- [To do]:
Only the final stretch of the data is wanted: reproduce the line containing "1. Installation" and each line after it, exactly.

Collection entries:

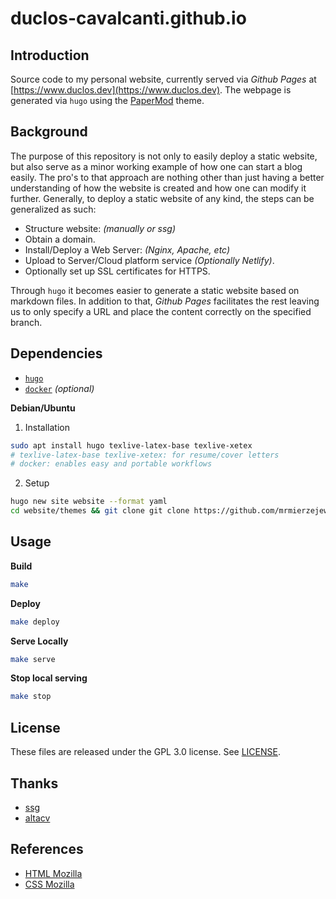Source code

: # duclos-cavalcanti.github.io

## Introduction
Source code to my personal website, currently served via _Github Pages_ at [https://www.duclos.dev](https://www.duclos.dev). 
The webpage is generated via `hugo` using the [PaperMod](https://github.com/adityatelange/hugo-PaperMod) theme.

## Background

The purpose of this repository is not only to easily deploy a static website, but also serve as a minor working example of how one can start a
blog easily. The pro's to that approach are nothing other than just having a better understanding of how the website is created 
and how one can modify it further. Generally, to deploy a static website of any kind, the steps can be generalized as such:

* Structure website: *(manually or ssg)*
* Obtain a domain.
* Install/Deploy a Web Server: *(Nginx, Apache, etc)*
* Upload to Server/Cloud platform service *(Optionally Netlify)*.
* Optionally set up SSL certificates for HTTPS.

Through `hugo` it becomes easier to generate a static website based on markdown files. In addition to that, _Github Pages_ facilitates the rest 
leaving us to only specify a URL and place the content correctly on the specified branch.

## Dependencies 
- [`hugo`](https://gohugo.io/getting-started/quick-start/)
- [`docker`](https://docs.docker.com/engine/install/) *(optional)* 


**Debian/Ubuntu** 
1. Installation
```sh 
sudo apt install hugo texlive-latex-base texlive-xetex
# texlive-latex-base texlive-xetex: for resume/cover letters
# docker: enables easy and portable workflows
```

2. Setup 
```sh
hugo new site website --format yaml
cd website/themes && git clone git clone https://github.com/mrmierzejewski/hugo-theme-console
```

## Usage

**Build**
  ```sh
  make
  ```

**Deploy**
  ```sh
  make deploy
  ```

**Serve Locally**
  ```sh
  make serve
  ```

**Stop local serving**
  ```sh
  make stop
  ```

## License
These files are released under the GPL 3.0 license. See [LICENSE](LICENSE).

## Thanks
* [ssg](https://github.com/andrew-ayers/ssg)
* [altacv](https://github.com/liantze/AltaCV?tab=readme-ov-file)

## References
* [HTML Mozilla](https://developer.mozilla.org/en-US/docs/Web/HTML)
* [CSS Mozilla](https://developer.mozilla.org/en-US/docs/Web/CSS)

- [Your solution]:
1. Installation
```sh 
sudo apt install hugo texlive-latex-base texlive-xetex
# texlive-latex-base texlive-xetex: for resume/cover letters
# docker: enables easy and portable workflows
```

2. Setup 
```sh
hugo new site website --format yaml
cd website/themes && git clone git clone https://github.com/mrmierzejewski/hugo-theme-console
```

## Usage

**Build**
  ```sh
  make
  ```

**Deploy**
  ```sh
  make deploy
  ```

**Serve Locally**
  ```sh
  make serve
  ```

**Stop local serving**
  ```sh
  make stop
  ```

## License
These files are released under the GPL 3.0 license. See [LICENSE](LICENSE).

## Thanks
* [ssg](https://github.com/andrew-ayers/ssg)
* [altacv](https://github.com/liantze/AltaCV?tab=readme-ov-file)

## References
* [HTML Mozilla](https://developer.mozilla.org/en-US/docs/Web/HTML)
* [CSS Mozilla](https://developer.mozilla.org/en-US/docs/Web/CSS)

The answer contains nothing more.